A forklift operator formerly living in Uniontown with her welder husband, both of whom were convicted of storming the U.S. Capitol on Jan. 6, 2021, and attacking police, is headed to federal prison for two years.
Shelly Stallings, who is originally from Kentucky and has since moved back there, was sentenced to that term on Friday in Washington, D.C.
Her estranged husband, Peter Schwartz, is awaiting sentencing for his own violent actions that day.
Stallings, who had also been a welder like her husband before switching jobs last year, pleaded guilty last summer to multiple counts of civil disorder and attacking police. Her husband, already a felon, elected to go to trial and was convicted.

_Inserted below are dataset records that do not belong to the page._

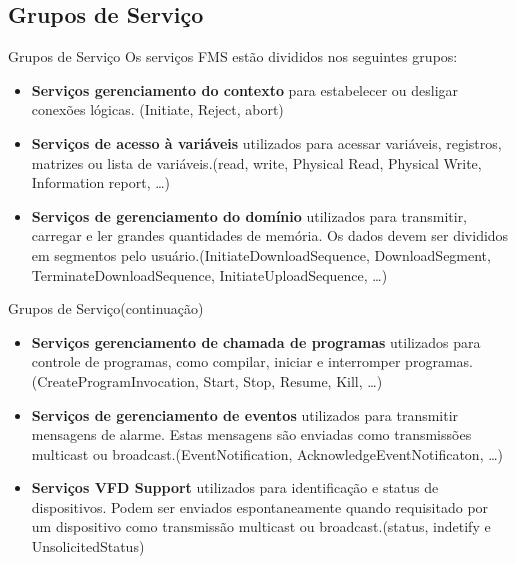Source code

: \documentclass{beamer}
\begin{document}
\subsection{Grupos de Serviço}
\begin{frame}{Grupos de Serviço}
Os serviços FMS estão divididos nos seguintes grupos:
\begin{itemize}
\pause \item \textbf{Serviços gerenciamento do contexto} para estabelecer ou desligar conexões lógicas. (Initiate, Reject, abort)

\pause \item \textbf{Serviços de acesso à variáveis} utilizados para acessar variáveis, registros, matrizes ou lista de variáveis.(read, write, Physical Read, Physical Write, Information report, \ldots)

\pause \item \textbf{Serviços de gerenciamento do domínio} utilizados para transmitir, carregar e ler grandes quantidades de memória. Os dados devem ser divididos em segmentos pelo usuário.(InitiateDownloadSequence, DownloadSegment, TerminateDownloadSequence, InitiateUploadSequence, \ldots)

\end{itemize}

\end{frame}

\begin{frame}{Grupos de Serviço(continuação)}

\begin{itemize}
\item \textbf{Serviços gerenciamento de chamada de programas} utilizados para controle de programas, como compilar, iniciar e interromper programas.(CreateProgramInvocation, Start, Stop, Resume, Kill, \ldots)


\pause \item \textbf{Serviços de gerenciamento de eventos} utilizados para transmitir mensagens de alarme. Estas mensagens são enviadas como transmissões multicast ou broadcast.(EventNotification, AcknowledgeEventNotificaton, \ldots)

\pause \item \textbf{Serviços VFD Support} utilizados para identificação e status de dispositivos. Podem ser enviados espontaneamente quando requisitado por um dispositivo como transmissão multicast ou broadcast.(status, indetify e UnsolicitedStatus)
\end{itemize}
\end{frame}
\end{document}
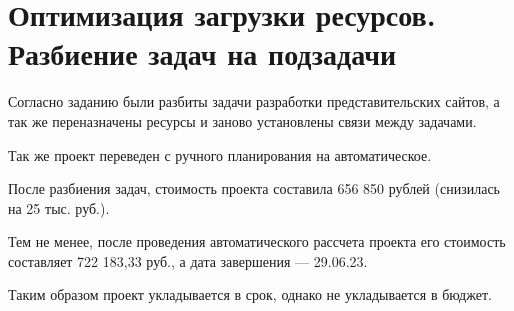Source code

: \section{Оптимизация загрузки ресурсов. Разбиение задач на подзадачи}

Согласно заданию были разбиты задачи разработки представительских сайтов, а так же переназначены ресурсы и заново установлены связи между задачами.


Так же проект переведен с ручного планирования на автоматическое.


После разбиения задач, стоимость проекта составила 656 850 рублей (снизилась на 25 тыс. руб.).

Тем не менее, после проведения автоматического рассчета проекта его стоимость составляет 722 183,33 руб., а дата завершения --- 29.06.23.

Таким образом проект укладывается в срок, однако не укладывается в бюджет.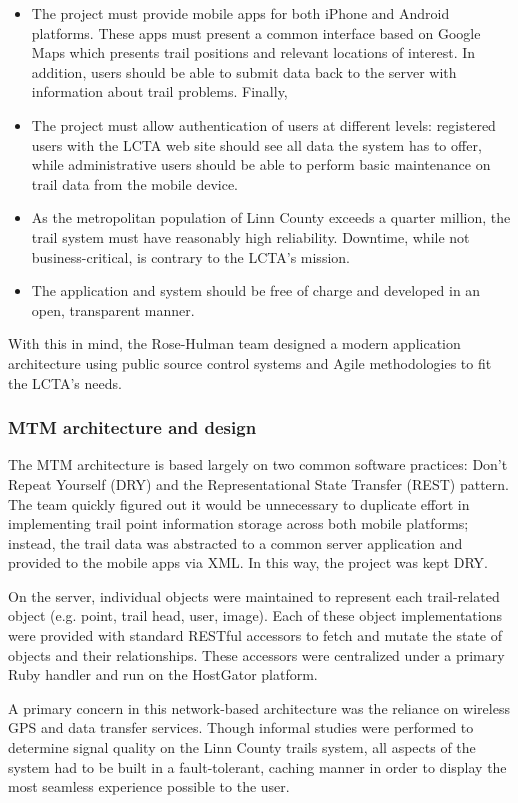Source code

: \documentclass{article}
\begin{document}
\begin{itemize}
\item The project must provide mobile apps for both iPhone and Android platforms. These apps must present a common interface based on Google Maps which presents trail positions and relevant locations of interest. In addition, users should be able to submit data back to the server with information about trail problems. Finally, 
\item The project must allow authentication of users at different levels: registered users with the LCTA web site should see all data the system has to offer, while administrative users should be able to perform basic maintenance on trail data from the mobile device.
\item As the metropolitan population of Linn County exceeds a quarter million, the trail system must have reasonably high reliability. Downtime, while not business-critical, is contrary to the LCTA's mission.
\item The application and system should be free of charge and developed in an open, transparent manner.
\end{itemize}

With this in mind, the Rose-Hulman team designed a modern application architecture using public source control systems and Agile methodologies to fit the LCTA's needs.

\subsubsection*{MTM architecture and design}
The MTM architecture is based largely on two common software practices: Don't Repeat Yourself (DRY) and the Representational State Transfer (REST) pattern. The team quickly figured out it would be unnecessary to duplicate effort in implementing trail point information storage across both mobile platforms; instead, the trail data was abstracted to a common server application and provided to the mobile apps via XML. In this way, the project was kept DRY.

On the server, individual objects were maintained to represent each trail-related object (e.g. point, trail head, user, image). Each of these object implementations were provided with standard RESTful accessors to fetch and mutate the state of objects and their relationships. These accessors were centralized under a primary Ruby handler and run on the HostGator platform.

A primary concern in this network-based architecture was the reliance on wireless GPS and data transfer services. Though informal studies were performed to determine signal quality on the Linn County trails system, all aspects of the system had to be built in a fault-tolerant, caching manner in order to display the most seamless experience possible to the user.
\end{document}
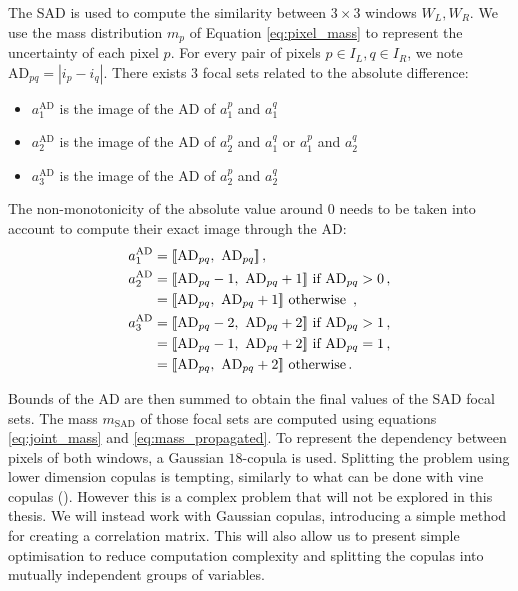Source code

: The SAD is used to compute the similarity between $3\times3$ windows $W_L, W_R$. We use the mass distribution $m_p$ of Equation \eqref{eq:pixel_mass} to represent the uncertainty of each pixel $p$. For every pair of pixels $p\in I_L, q\in I_R$, we note $\mathrm{AD}_{pq}=|i_p - i_q|$. There exists $3$ focal sets related to the absolute difference:
\begin{itemize}
    \item $a^{\mathrm{AD}}_1$ is the image of the AD of $a^p_1$ and $a^q_1$
    \item $a^{\mathrm{AD}}_2$ is the image of the AD of $a^p_2$ and $a^q_1$ or $a^p_1$ and $a^q_2$
    \item  $a^{\mathrm{AD}}_3$ is the image of the AD of $a^p_2$ and $a^q_2$
\end{itemize}
The non-monotonicity of the absolute value around $0$ needs to be taken into account to compute their exact image through the AD:
\begin{align*}
    a^{\mathrm{AD}}_1&=\opi\mathrm{AD}_{pq},~\mathrm{AD}_{pq}\cli\,,\\
    a^{\mathrm{AD}}_2&=\opi\mathrm{AD}_{pq} - 1,~\mathrm{AD}_{pq} + 1\cli\text{ if }\mathrm{AD}_{pq}>0\,,\\
            &=\opi\mathrm{AD}_{pq},~\mathrm{AD}_{pq} + 1\cli\text{ otherwise }\,,\\
    a^{\mathrm{AD}}_3&=\opi\mathrm{AD}_{pq} - 2,~\mathrm{AD}_{pq} + 2\cli\text{ if }\mathrm{AD}_{pq}>1\,,\\
            &=\opi\mathrm{AD}_{pq} - 1,~\mathrm{AD}_{pq} + 2\cli\text{ if }\mathrm{AD}_{pq}=1\,,\\
            &=\opi\mathrm{AD}_{pq},~\mathrm{AD}_{pq} + 2\cli\text{ otherwise}\,.
\end{align*}

Bounds of the AD are then summed to obtain the final values of the SAD focal sets. The mass $m_{\mathrm{SAD}}$ of those focal sets are computed using equations \eqref{eq:joint_mass} and \eqref{eq:mass_propagated}. To represent the dependency between pixels of both windows, a Gaussian $18$-copula is used. Splitting the problem using lower dimension copulas is tempting, similarly to what can be done with vine copulas (\cite{czado_vine_2022}). However this is a complex problem that will not be explored in this thesis. We will instead work with Gaussian copulas, introducing a simple method for creating a correlation matrix. This will also allow us to present simple optimisation to reduce computation complexity and splitting the copulas into mutually independent groups of variables. 

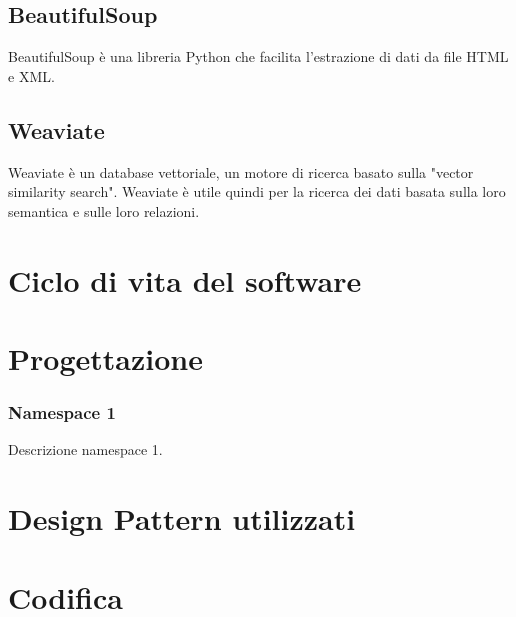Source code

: \subsection{BeautifulSoup}
BeautifulSoup è una libreria Python che facilita l'estrazione di dati da file HTML e XML.
\subsection{Weaviate}
Weaviate è un database vettoriale, un motore di ricerca basato sulla "vector similarity search".
Weaviate è utile quindi per la ricerca dei dati basata sulla loro semantica e sulle loro relazioni. 

\section{Ciclo di vita del software}
\label{sec:ciclo-vita-software}

\section{Progettazione}
\label{sec:progettazione}

\subsubsection{Namespace 1} %
Descrizione namespace 1.

\begin{namespacedesc}
\end{namespacedesc}


\section{Design Pattern utilizzati}

\section{Codifica}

The couple drove to Washington on Jan. 6 to attend then-President Donald Trump’s “Stop the Steal” rally in support of his repeated lies that he won the election, which he continues to spout even while he remains under investigation in several jurisdictions.
The pair then marched to the Capitol with the throng. Schwartz threw a metal folding chair at police, hitting several. He then grabbed a bag filled with large canisters of pepper spray and used them to spray officers. Those actions were recorded on video, and Stallings also gave a statement to the FBI about what happened.
Stallings said her husband also hit an officer in the head with a baton that she called a “tire thumper.” There’s no video of that, the government said, but Schwartz is seen holding a baton.
At one point in the melee, Schwartz handed Stallings a can of pepper spray, which she used to spray at cops as seen on video.
After that, Stallings walked toward the lower west terrace tunnel with Schwartz and another man, Jeffrey Brown. Stallings entered the tunnel and made her way to the front of the line of rioters, where she and others pushed against the police line guarding the doors.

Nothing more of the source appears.